Source texts of formatted documents:
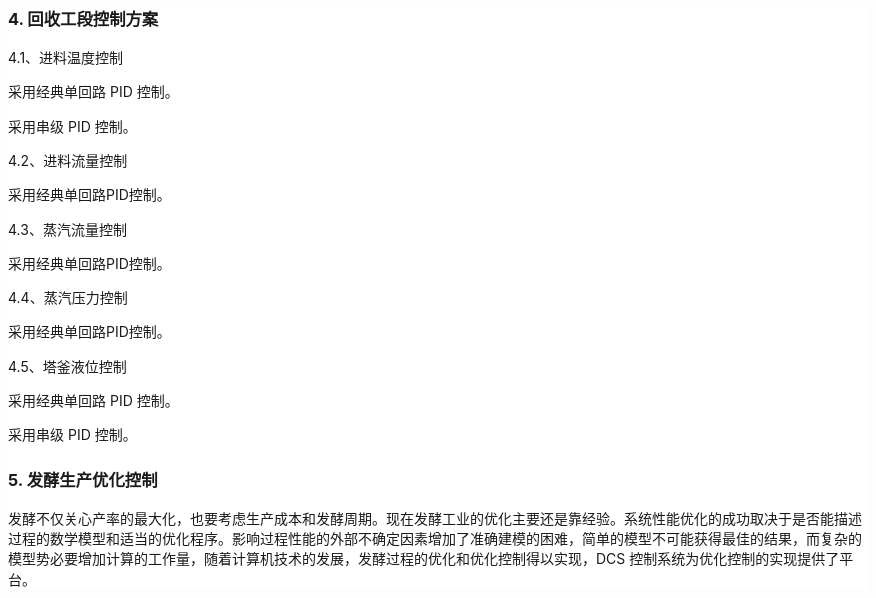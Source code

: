 ### 4. 回收工段控制方案

4.1、进料温度控制

采用经典单回路 PID 控制。

采用串级 PID 控制。 
          
4.2、进料流量控制
     
采用经典单回路PID控制。
	      
4.3、蒸汽流量控制
     
采用经典单回路PID控制。
          
4.4、蒸汽压力控制
     
采用经典单回路PID控制。
          
4.5、塔釜液位控制
     
采用经典单回路 PID 控制。
          
采用串级 PID 控制。

### 5. 发酵生产优化控制

发酵不仅关心产率的最大化，也要考虑生产成本和发酵周期。现在发酵工业的优化主要还是靠经验。系统性能优化的成功取决于是否能描述过程的数学模型和适当的优化程序。影响过程性能的外部不确定因素增加了准确建模的困难，简单的模型不可能获得最佳的结果，而复杂的模型势必要增加计算的工作量，随着计算机技术的发展，发酵过程的优化和优化控制得以实现，DCS 控制系统为优化控制的实现提供了平台。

• [Problem to solve]:
For this exercise, transcribe the data exactly but without its pictures.

• [Output of the exercise]:
Source code

: ### 4. 回收工段控制方案

4.1、进料温度控制

采用经典单回路 PID 控制。

采用串级 PID 控制。 
          
4.2、进料流量控制
     
采用经典单回路PID控制。
	      
4.3、蒸汽流量控制
     
采用经典单回路PID控制。
          
4.4、蒸汽压力控制
     
采用经典单回路PID控制。
          
4.5、塔釜液位控制
     
采用经典单回路 PID 控制。
          
采用串级 PID 控制。

### 5. 发酵生产优化控制

发酵不仅关心产率的最大化，也要考虑生产成本和发酵周期。现在发酵工业的优化主要还是靠经验。系统性能优化的成功取决于是否能描述过程的数学模型和适当的优化程序。影响过程性能的外部不确定因素增加了准确建模的困难，简单的模型不可能获得最佳的结果，而复杂的模型势必要增加计算的工作量，随着计算机技术的发展，发酵过程的优化和优化控制得以实现，DCS 控制系统为优化控制的实现提供了平台。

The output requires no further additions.